## EXERCISE DESCRIPTION
Quote the records exactly, starting at the first line and stopping after the line with "- internal/ci: rename"; skip the pictures.

::::::

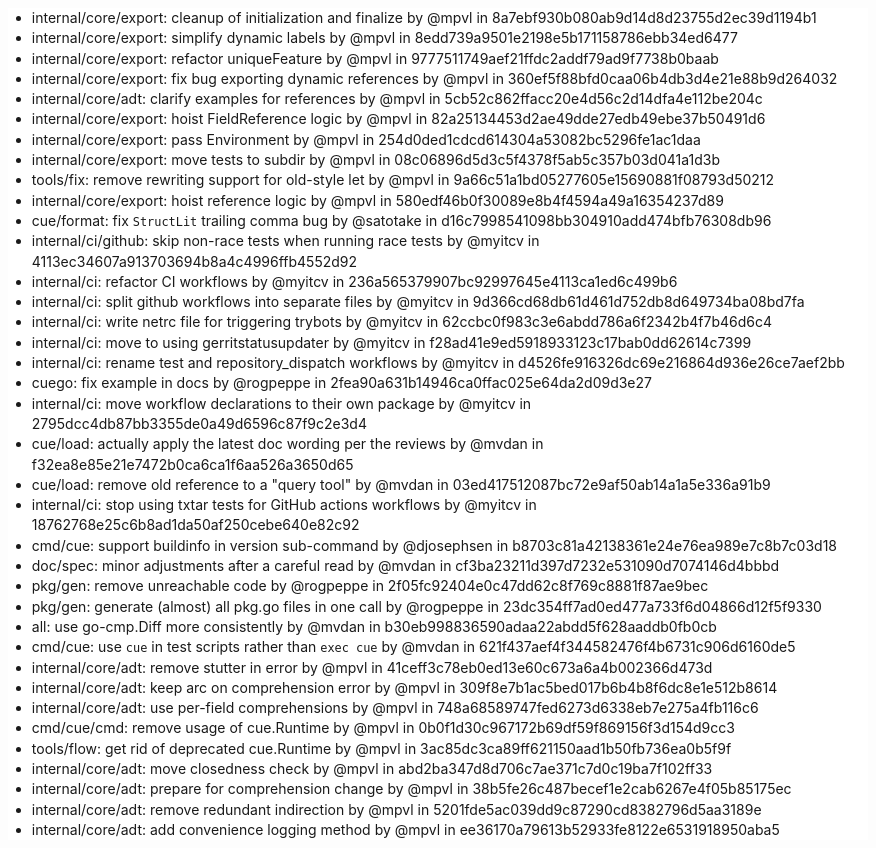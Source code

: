 - internal/core/export: cleanup of initialization and finalize by @mpvl in 8a7ebf930b080ab9d14d8d23755d2ec39d1194b1
- internal/core/export: simplify dynamic labels by @mpvl in 8edd739a9501e2198e5b171158786ebb34ed6477
- internal/core/export: refactor uniqueFeature by @mpvl in 9777511749aef21ffdc2addf79ad9f7738b0baab
- internal/core/export: fix bug exporting dynamic references by @mpvl in 360ef5f88bfd0caa06b4db3d4e21e88b9d264032
- internal/core/adt: clarify examples for references by @mpvl in 5cb52c862ffacc20e4d56c2d14dfa4e112be204c
- internal/core/export: hoist FieldReference logic by @mpvl in 82a25134453d2ae49dde27edb49ebe37b50491d6
- internal/core/export: pass Environment by @mpvl in 254d0ded1cdcd614304a53082bc5296fe1ac1daa
- internal/core/export: move tests to subdir by @mpvl in 08c06896d5d3c5f4378f5ab5c357b03d041a1d3b
- tools/fix: remove rewriting support for old-style let by @mpvl in 9a66c51a1bd05277605e15690881f08793d50212
- internal/core/export: hoist reference logic by @mpvl in 580edf46b0f30089e8b4f4594a49a16354237d89
- cue/format: fix `StructLit` trailing comma bug by @satotake in d16c7998541098bb304910add474bfb76308db96
- internal/ci/github: skip non-race tests when running race tests by @myitcv in 4113ec34607a913703694b8a4c4996ffb4552d92
- internal/ci: refactor CI workflows by @myitcv in 236a565379907bc92997645e4113ca1ed6c499b6
- internal/ci: split github workflows into separate files by @myitcv in 9d366cd68db61d461d752db8d649734ba08bd7fa
- internal/ci: write netrc file for triggering trybots by @myitcv in 62ccbc0f983c3e6abdd786a6f2342b4f7b46d6c4
- internal/ci: move to using gerritstatusupdater by @myitcv in f28ad41e9ed5918933123c17bab0dd62614c7399
- internal/ci: rename test and repository_dispatch workflows by @myitcv in d4526fe916326dc69e216864d936e26ce7aef2bb
- cuego: fix example in docs by @rogpeppe in 2fea90a631b14946ca0ffac025e64da2d09d3e27
- internal/ci: move workflow declarations to their own package by @myitcv in 2795dcc4db87bb3355de0a49d6596c87f9c2e3d4
- cue/load: actually apply the latest doc wording per the reviews by @mvdan in f32ea8e85e21e7472b0ca6ca1f6aa526a3650d65
- cue/load: remove old reference to a "query tool" by @mvdan in 03ed417512087bc72e9af50ab14a1a5e336a91b9
- internal/ci: stop using txtar tests for GitHub actions workflows by @myitcv in 18762768e25c6b8ad1da50af250cebe640e82c92
- cmd/cue: support buildinfo in version sub-command by @djosephsen in b8703c81a42138361e24e76ea989e7c8b7c03d18
- doc/spec: minor adjustments after a careful read by @mvdan in cf3ba23211d397d7232e531090d7074146d4bbbd
- pkg/gen: remove unreachable code by @rogpeppe in 2f05fc92404e0c47dd62c8f769c8881f87ae9bec
- pkg/gen: generate (almost) all pkg.go files in one call by @rogpeppe in 23dc354ff7ad0ed477a733f6d04866d12f5f9330
- all: use go-cmp.Diff more consistently by @mvdan in b30eb998836590adaa22abdd5f628aaddb0fb0cb
- cmd/cue: use `cue` in test scripts rather than `exec cue` by @mvdan in 621f437aef4f344582476f4b6731c906d6160de5
- internal/core/adt: remove stutter in error by @mpvl in 41ceff3c78eb0ed13e60c673a6a4b002366d473d
- internal/core/adt: keep arc on comprehension error by @mpvl in 309f8e7b1ac5bed017b6b4b8f6dc8e1e512b8614
- internal/core/adt: use per-field comprehensions by @mpvl in 748a68589747fed6273d6338eb7e275a4fb116c6
- cmd/cue/cmd: remove usage of cue.Runtime by @mpvl in 0b0f1d30c967172b69df59f869156f3d154d9cc3
- tools/flow: get rid of deprecated cue.Runtime by @mpvl in 3ac85dc3ca89ff621150aad1b50fb736ea0b5f9f
- internal/core/adt: move closedness check by @mpvl in abd2ba347d8d706c7ae371c7d0c19ba7f102ff33
- internal/core/adt: prepare for comprehension change by @mpvl in 38b5fe26c487becef1e2cab6267e4f05b85175ec
- internal/core/adt: remove redundant indirection by @mpvl in 5201fde5ac039dd9c87290cd8382796d5aa3189e
- internal/core/adt: add convenience logging method by @mpvl in ee36170a79613b52933fe8122e6531918950aba5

::::::

## ANSWER TO THE EXERCISE
Source code

: - internal/core/export: cleanup of initialization and finalize by @mpvl in 8a7ebf930b080ab9d14d8d23755d2ec39d1194b1
- internal/core/export: simplify dynamic labels by @mpvl in 8edd739a9501e2198e5b171158786ebb34ed6477
- internal/core/export: refactor uniqueFeature by @mpvl in 9777511749aef21ffdc2addf79ad9f7738b0baab
- internal/core/export: fix bug exporting dynamic references by @mpvl in 360ef5f88bfd0caa06b4db3d4e21e88b9d264032
- internal/core/adt: clarify examples for references by @mpvl in 5cb52c862ffacc20e4d56c2d14dfa4e112be204c
- internal/core/export: hoist FieldReference logic by @mpvl in 82a25134453d2ae49dde27edb49ebe37b50491d6
- internal/core/export: pass Environment by @mpvl in 254d0ded1cdcd614304a53082bc5296fe1ac1daa
- internal/core/export: move tests to subdir by @mpvl in 08c06896d5d3c5f4378f5ab5c357b03d041a1d3b
- tools/fix: remove rewriting support for old-style let by @mpvl in 9a66c51a1bd05277605e15690881f08793d50212
- internal/core/export: hoist reference logic by @mpvl in 580edf46b0f30089e8b4f4594a49a16354237d89
- cue/format: fix `StructLit` trailing comma bug by @satotake in d16c7998541098bb304910add474bfb76308db96
- internal/ci/github: skip non-race tests when running race tests by @myitcv in 4113ec34607a913703694b8a4c4996ffb4552d92
- internal/ci: refactor CI workflows by @myitcv in 236a565379907bc92997645e4113ca1ed6c499b6
- internal/ci: split github workflows into separate files by @myitcv in 9d366cd68db61d461d752db8d649734ba08bd7fa
- internal/ci: write netrc file for triggering trybots by @myitcv in 62ccbc0f983c3e6abdd786a6f2342b4f7b46d6c4
- internal/ci: move to using gerritstatusupdater by @myitcv in f28ad41e9ed5918933123c17bab0dd62614c7399
- internal/ci: rename test and repository_dispatch workflows by @myitcv in d4526fe916326dc69e216864d936e26ce7aef2bb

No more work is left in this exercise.